Lastly, the drafters expect ‘that the Grand Chamber will in future give more specific indication to the parties of the potential departure from existing case-law or serious question of interpretation’. It is probably hard for the Court to fulfil this expectation, because it requires the Court to share a glimpse of its judgment with the parties before it has even adopted its judgment. Moreover, this request could, like the invitation in the Brighton Declaration to make rulings available to the parties ‘a short period of time before their delivery in public’, ‘undermine the important principle of secret deliberations’. Perhaps for these reasons, the Court does not give in to this request.
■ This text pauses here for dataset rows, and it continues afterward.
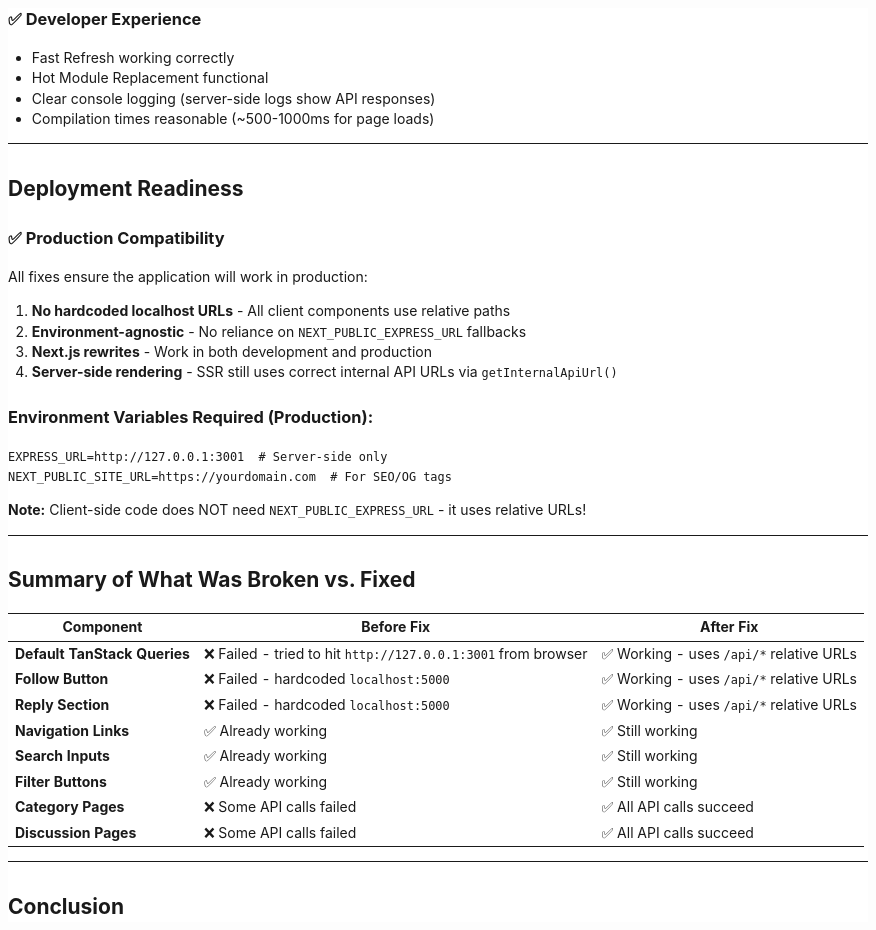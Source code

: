 ### ✅ Developer Experience
- Fast Refresh working correctly
- Hot Module Replacement functional
- Clear console logging (server-side logs show API responses)
- Compilation times reasonable (~500-1000ms for page loads)

---

## Deployment Readiness

### ✅ Production Compatibility
All fixes ensure the application will work in production:

1. **No hardcoded localhost URLs** - All client components use relative paths
2. **Environment-agnostic** - No reliance on `NEXT_PUBLIC_EXPRESS_URL` fallbacks
3. **Next.js rewrites** - Work in both development and production
4. **Server-side rendering** - SSR still uses correct internal API URLs via `getInternalApiUrl()`

### Environment Variables Required (Production):
```env
EXPRESS_URL=http://127.0.0.1:3001  # Server-side only
NEXT_PUBLIC_SITE_URL=https://yourdomain.com  # For SEO/OG tags
```

**Note:** Client-side code does NOT need `NEXT_PUBLIC_EXPRESS_URL` - it uses relative URLs!

---

## Summary of What Was Broken vs. Fixed

| Component | Before Fix | After Fix |
|-----------|-----------|-----------|
| **Default TanStack Queries** | ❌ Failed - tried to hit `http://127.0.0.1:3001` from browser | ✅ Working - uses `/api/*` relative URLs |
| **Follow Button** | ❌ Failed - hardcoded `localhost:5000` | ✅ Working - uses `/api/*` relative URLs |
| **Reply Section** | ❌ Failed - hardcoded `localhost:5000` | ✅ Working - uses `/api/*` relative URLs |
| **Navigation Links** | ✅ Already working | ✅ Still working |
| **Search Inputs** | ✅ Already working | ✅ Still working |
| **Filter Buttons** | ✅ Already working | ✅ Still working |
| **Category Pages** | ❌ Some API calls failed | ✅ All API calls succeed |
| **Discussion Pages** | ❌ Some API calls failed | ✅ All API calls succeed |

---

## Conclusion
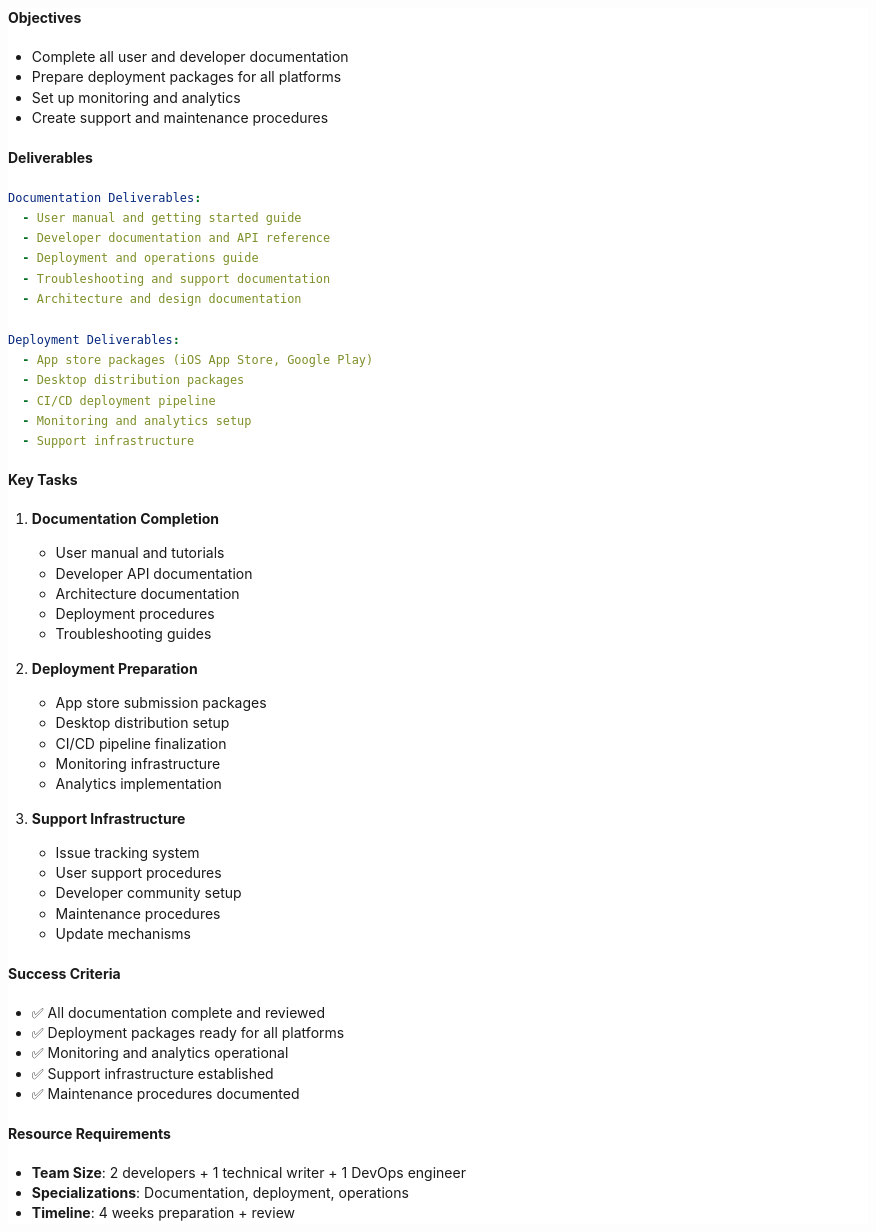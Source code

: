 #### Objectives
- Complete all user and developer documentation
- Prepare deployment packages for all platforms
- Set up monitoring and analytics
- Create support and maintenance procedures

#### Deliverables
```yaml
Documentation Deliverables:
  - User manual and getting started guide
  - Developer documentation and API reference
  - Deployment and operations guide
  - Troubleshooting and support documentation
  - Architecture and design documentation

Deployment Deliverables:
  - App store packages (iOS App Store, Google Play)
  - Desktop distribution packages
  - CI/CD deployment pipeline
  - Monitoring and analytics setup
  - Support infrastructure
```

#### Key Tasks
1. **Documentation Completion**
   - User manual and tutorials
   - Developer API documentation
   - Architecture documentation
   - Deployment procedures
   - Troubleshooting guides

2. **Deployment Preparation**
   - App store submission packages
   - Desktop distribution setup
   - CI/CD pipeline finalization
   - Monitoring infrastructure
   - Analytics implementation

3. **Support Infrastructure**
   - Issue tracking system
   - User support procedures
   - Developer community setup
   - Maintenance procedures
   - Update mechanisms

#### Success Criteria
- ✅ All documentation complete and reviewed
- ✅ Deployment packages ready for all platforms
- ✅ Monitoring and analytics operational
- ✅ Support infrastructure established
- ✅ Maintenance procedures documented

#### Resource Requirements
- **Team Size**: 2 developers + 1 technical writer + 1 DevOps engineer
- **Specializations**: Documentation, deployment, operations
- **Timeline**: 4 weeks preparation + review
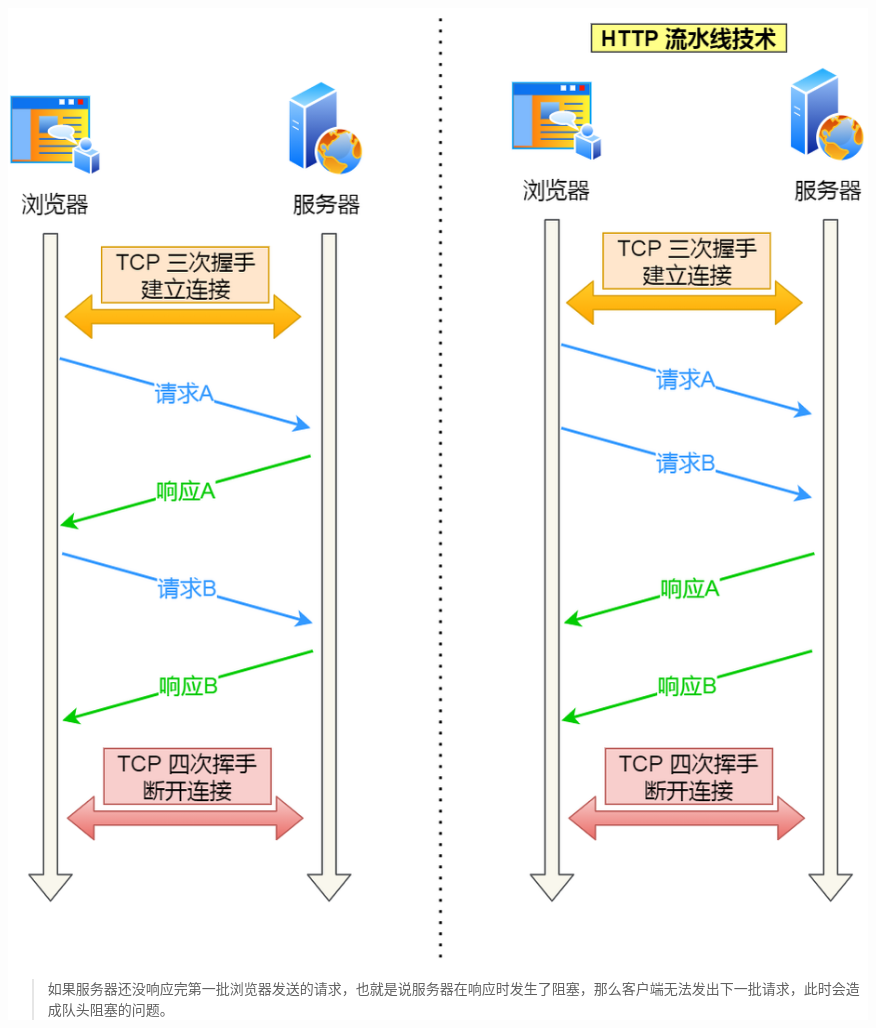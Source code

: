 ![右边为 HTTP 流水线机制](../assets/b3fa409edd8aa1dea830af2a69fc8a31.png)

> 如果服务器还没响应完第一批浏览器发送的请求，也就是说服务器在响应时发生了阻塞，那么客户端无法发出下一批请求，此时会造成队头阻塞的问题。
Instead and although admitting that it is important that the parties know what issues they should address ‘in depth before the Grand Chamber’, the Court notes these issues should be ‘clear enough’ in most cases and, if not, a party ‘may raise the matter with the Court's Registry, which can provide assistance’. 
 
Final remarks 
 
The Court welcomed the amended age criterion for office and proposed the amendment regarding relinquishment itself. Therefore, the Court is probably eagerly awaiting the day on which they take effect. As a probable consequence of these amendments, more judges can finish their term, older judges are elected, relinquishment takes place more often and the Grand Chamber adopts more judgments. On a more abstract level, the two reforms potentially contribute to enhancing the consistency of the Court’s membership and case law. Neither these two amendments nor any of the other changes that Protocol 15 brings will ‘fundamentally change the Convention system’s object and purposehowever. 
 
* The figures about objections to relinquishment are based on two HUDOC searches in all Chamber judgments adopted in the period: 1 November 1998 - 25 May 2021. The first search used the word ‘relinquish’; the second the word ‘dessaisir’.